John Bolton denies he will vote for Biden over Trump

Former national security adviser John Bolton said he won’t vote for President Trump in the 2020 election, but he won’t be voting for Joe Biden either.

The longtime Republican, who just scored a victory in federal court against the Trump administration’s attempt to block his tell-all book, told the Daily Telegraph his experience working for Trump convinced him to oppose his former boss.

According to the outlet, Bolton said he will vote for former Vice President Biden, a Democrat, in the general election contest. But Bolton’s spokesperson denied this is what he said. “It is incorrect. He will not be voting for Joe Biden, nor will he be voting for Donald Trump,” Bolton’s representative said.

Sarah Tinsley, Bolton’s spokeswoman, further stated that Bolton “has consistently said in recent days he will be writing in the name of a conservative Republican. Let there be no doubt — he will not be voting for Trump or Biden.”

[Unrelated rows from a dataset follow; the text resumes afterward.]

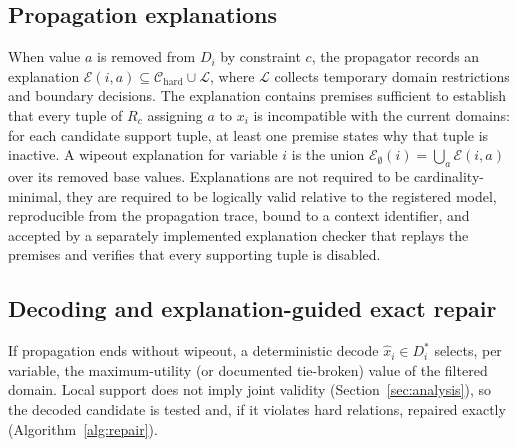 \documentclass[pdflatex,sn-mathphys-num,iicol,oneside]{sn-jnl}
\begin{document}
\subsection{Propagation explanations}
\label{sec:explanations}

When value $a$ is removed from $D_i$ by constraint $c$, the propagator
records an explanation
$\mathcal{E}(i,a)\subseteq\mathcal{C}_{\mathrm{hard}}\cup\mathcal{L}$,
where $\mathcal{L}$ collects temporary domain restrictions and
boundary decisions. The explanation contains premises sufficient to
establish that every tuple of $R_c$ assigning $a$ to $x_i$ is
incompatible with the current domains: for each candidate support
tuple, at least one premise states why that tuple is inactive. A
wipeout explanation for variable $i$ is the union
$\mathcal{E}_{\emptyset}(i)=\bigcup_{a}\mathcal{E}(i,a)$ over its
removed base values. Explanations are not required to be
cardinality-minimal, they are required to be logically valid relative
to the registered model, reproducible from the propagation trace,
bound to a context identifier, and accepted by a separately
implemented explanation checker that replays the premises and verifies
that every supporting tuple is disabled.

\subsection{Decoding and explanation-guided exact repair}
\label{sec:repair}

If propagation ends without wipeout, a deterministic decode
$\widehat{x}_i\in D_i^{*}$ selects, per variable, the
maximum-utility (or documented tie-broken) value of the filtered
domain. Local support does not imply joint validity
(Section~\ref{sec:analysis}), so the decoded candidate is tested and,
if it violates hard relations, repaired exactly
(Algorithm~\ref{alg:repair}).
\end{document}
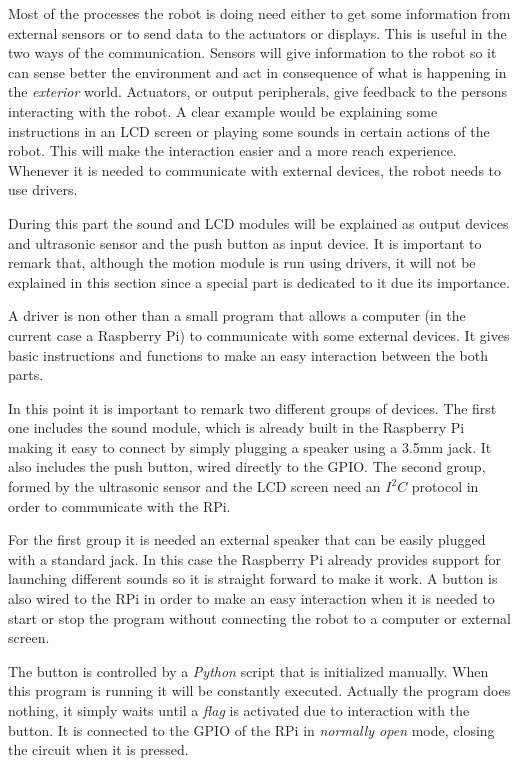Most of the processes the robot is doing need either to get some information from external sensors or to send data to the actuators or displays. This is useful in the two ways of the communication. Sensors will give information to the robot so it can sense better the environment and act in consequence of what is happening in the \textit{exterior} world. Actuators, or output peripherals, give feedback to the persons interacting with the robot. A clear example would be explaining some instructions in an LCD screen or playing some sounds in certain actions of the robot. This will make the interaction easier and a more reach experience. Whenever it is needed to communicate with external devices, the robot needs to use drivers.

During this part the sound and LCD modules will be explained as output devices and ultrasonic sensor and the push button as input device. It is important to remark that, although the motion module is run using drivers, it will not be explained in this section since a special part is dedicated to it due its importance.

A driver is non other than a small program that allows a computer (in the current case a Raspberry Pi) to communicate with some external devices. It gives basic instructions and functions to make an easy interaction between the both parts.

In this point it is important to remark two different groups of devices. The first one includes the sound module, which is already built in the Raspberry Pi making it easy to connect by simply plugging a speaker using a 3.5mm jack. It also includes the push button, wired directly to the GPIO. The second group, formed by the ultrasonic sensor and the LCD screen need an $I^{2}C$ protocol in order to communicate with the RPi.

For the first group it is needed an external speaker that can be easily plugged with a standard jack. In this case the Raspberry Pi already provides support for launching different sounds so it is straight forward to make it work. A button is also wired to the RPi in order to make an easy interaction when it is needed to start or stop the program without connecting the robot to a computer or external screen. 

The button is controlled by a \textit{Python} script that is initialized manually. When this program is running it will be constantly executed. Actually the program does nothing, it simply waits until a \textit{flag} is activated due to interaction with the button. It is connected to the GPIO of the RPi in \textit{normally open} mode, closing the circuit when it is pressed.

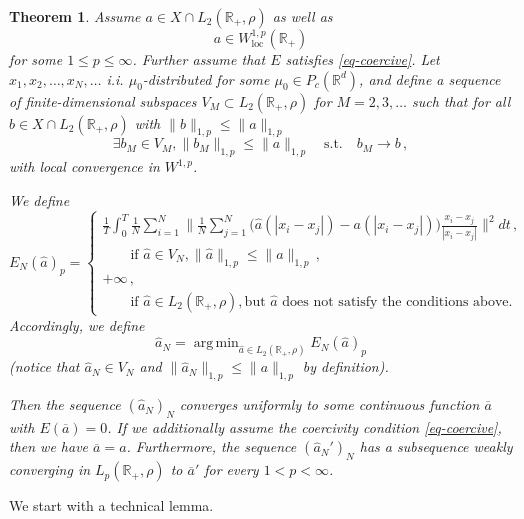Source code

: \documentclass[A4paper,11pt]{article}
\newtheorem{theorem}{Theorem}[section]
\theoremstyle{definition}
\newcommand{\R}{\mathbb{R}}
\DeclareMathOperator{\argmin}{arg\,min}
\begin{document}
\begin{theorem}\label{thm}
	Assume $a\in X\cap L_2(\R_+,\rho)$ as well as
	\begin{equation}\label{eq-a-bounded}
		a\in W^{1,p}_{\text{loc}}(\R_+)
	\end{equation}
	for some $1\leq p\leq\infty$.
	Further assume that $E$ satisfies \eqref{eq-coercive}. Let $x_1,x_2,\ldots,x_N,\ldots$ i.i. $\mu_0$-distributed for
	some $\mu_0\in P_c(\R^d)$, and define a sequence of finite-dimensional subspaces $V_M\subset L_2(\R_+,\rho)$
	for $M=2,3,\ldots$ such that for all $b\in X\cap L_2(\R_+,\rho)$ with $\|b\|_{1,p}\leq\|a\|_{1,p}$
	\begin{equation*}
		\exists b_M\in V_M, \|b_M\|_{1,p}\leq\|a\|_{1,p}\quad\text{s.t.}\quad b_M\rightarrow b\,,
	\end{equation*}
	with local convergence in $W^{1,p}$.
	
	We define
	\begin{equation}\label{eq-error-mod}
		E_N(\widehat a)_p=
		\begin{cases}
			\frac{1}{T}\int_0^T\frac{1}{N}\sum_{i=1}^N\bigl\|\frac{1}{N}\sum_{j=1}^N
				\bigl(\widehat a(|x_i-x_j|)-a(|x_i-x_j|)\bigr)\frac{x_i-x_j}{|x_i-x_j|}\bigr\|^2 dt\,,\\
			\qquad\text{if }\widehat a\in V_N, \|\widehat a\|_{1,p}\leq\|a\|_{1,p}\,,\\
			+\infty\,,\\
			\qquad\text{if }\widehat a \in L_2(\R_+,\rho),
				\text{but $\widehat a$ does not satisfy the conditions above.}
		\end{cases}
	\end{equation}
	Accordingly, we define
	\begin{equation}\label{eq-error-mod-2}
		\widehat a_N=\argmin_{\widehat a\in  L_2(\R_+,\rho)}E_N(\widehat a)_p
	\end{equation}
	(notice that $\widehat a_N\in V_N$ and $\|\widehat a_N\|_{1,p}\leq\|a\|_{1,p}$ by definition).
	
	Then the sequence $(\widehat a_{N})_N$ converges uniformly to some continuous function $\overline a$ with
	$E(\overline a)=0$. If we additionally assume the coercivity condition \eqref{eq-coercive}, then we have
	$\overline a=a$. Furthermore, the sequence $(\widehat a_N')_N$ has a subsequence weakly converging in
	$L_p(\R_+,\rho)$ to $\overline a'$ for every $1<p<\infty$.
\end{theorem}

We start with a technical lemma.
\end{document}
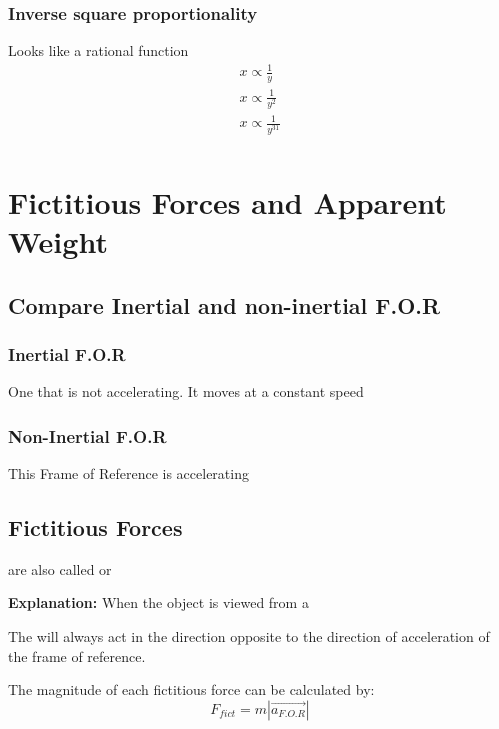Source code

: \subsubsection*{Inverse square proportionality}
Looks like a rational function\\
\begin{gather*}
    x \propto \frac{1}{y}\\
     x \propto \frac{1}{y^2}\\
      x \propto \frac{1}{y^31}\\
\end{gather*}

\section{Fictitious Forces and Apparent Weight}
\subsection{Compare Inertial and non-inertial F.O.R}
\subsubsection{Inertial F.O.R}
One that is not accelerating. It moves at a constant speed\\

\subsubsection{Non-Inertial F.O.R}
This Frame of Reference is accelerating
\subsection{Fictitious Forces}
 are also called  or 

\begin{redblock}
    \textbf{Explanation:} When the object is viewed from a 
\end{redblock}

The  will always act in the direction opposite to the direction of acceleration of 
the frame of reference.\\

\begin{cyanblock}
    The magnitude of each fictitious force can be calculated by:
    \[
        F_{fict} = m|\vec{a_{F.O.R}}|
    \]
\end{cyanblock}

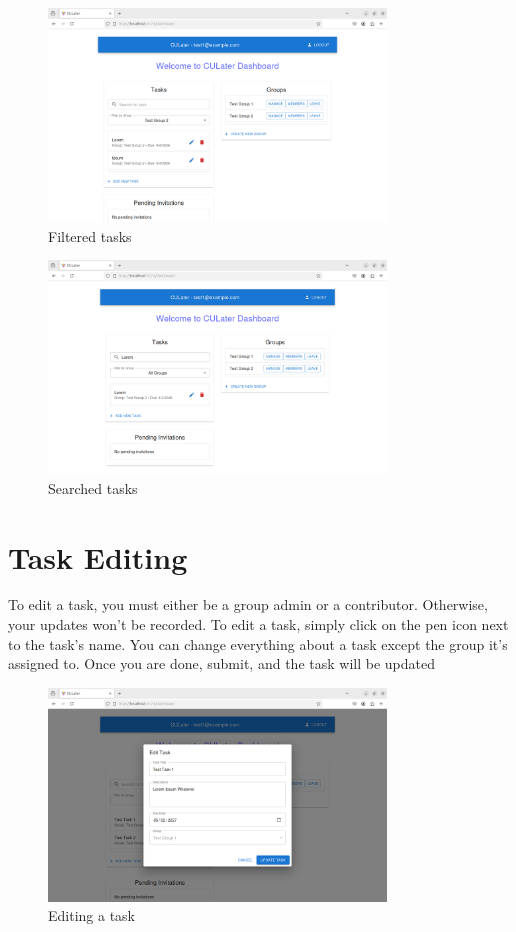 \documentclass{scrreprt}
\begin{document}
\begin{figure}[htbp]
        \centering
        \includegraphics[width=0.8\textwidth]{filtered.png}
	\caption{Filtered tasks}
	\label{fig:my_label}
\end{figure}
\begin{figure}[htbp]
        \centering
	\includegraphics[width=0.8\textwidth]{searched.png}
	\caption{Searched tasks}
	\label{fig:my_label}
\end{figure}

\chapter{Task Editing}

To edit a task, you must either be a group admin or a contributor. Otherwise, your updates won't be recorded. To edit a task, simply click on the pen icon next to the task's name. You can change everything about a task except the group it's assigned to. Once you are done, submit, and the task will be updated

\begin{figure}[htbp]
        \centering
	\includegraphics[width=0.8\textwidth]{edit_task.png}
	\caption{Editing a task}
	\label{fig:my_label}
\end{figure}
\end{document}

The report did quote Bolton saying he could not support Trump after voting for him in the last election.

“In 2016 I voted for Trump over Hillary Clinton,” Bolton told the outlet. “Now, having seen this president up close, I cannot do this again. My concern is for the country, and he does not represent the Republican cause that I want to back.”

Bolton said Trump lacks a “philosophical grounding or strategy” and claimed the president lacks the ability to tell the difference between his self-interest and the national interest of the United States, “which is very dangerous for the country.”

Bolton separately told ABC News that he hopes Trump will be a one-term president. “I hope (history) will remember him as a one-term president who didn’t plunge the country irretrievably into a downward spiral we can’t recall from. We can get over one term ⁠— I have absolute confidence, even if it’s not the miracle of a conservative Republican being elected in November. Two terms, I’m more troubled about,” he said.

Bolton is the head of a pair of political action committees dedicated to electing Republican candidates. He also served as U.S. ambassador to the United Nations under President George W. Bush.

Bolton’s memoir, The Room Where it Happened, is set to go on sale next week after a judge denied the Trump administration’s request to block it while warning it likely risked national security by disclosing classified information. In it, according to a copy of the book obtained by the Washington Examiner, Bolton claims Trump asked Chinese President Xi Jinping to help his reelection campaign, among other claims.

Trump told the Wall Street Journal that Bolton is a “liar,” and members of his administration have come to his defense. For instance, Secretary of State Mike Pompeo called him “a traitor who damaged America by violating his sacred trust with its people.”

Bolton, who has been criticized by Democrats for not testifying in last year’s impeachment investigation, stressed he has an obligation to inform the country what transpired during his tenure in the White House.

“When you are in a senior position you have an obligation to tell the truth,” he said to the Daily Telegraph. “I was concerned after 17 months in the administration that he [Trump] did not have the requisite competence to be president, and the American people need to know about that.”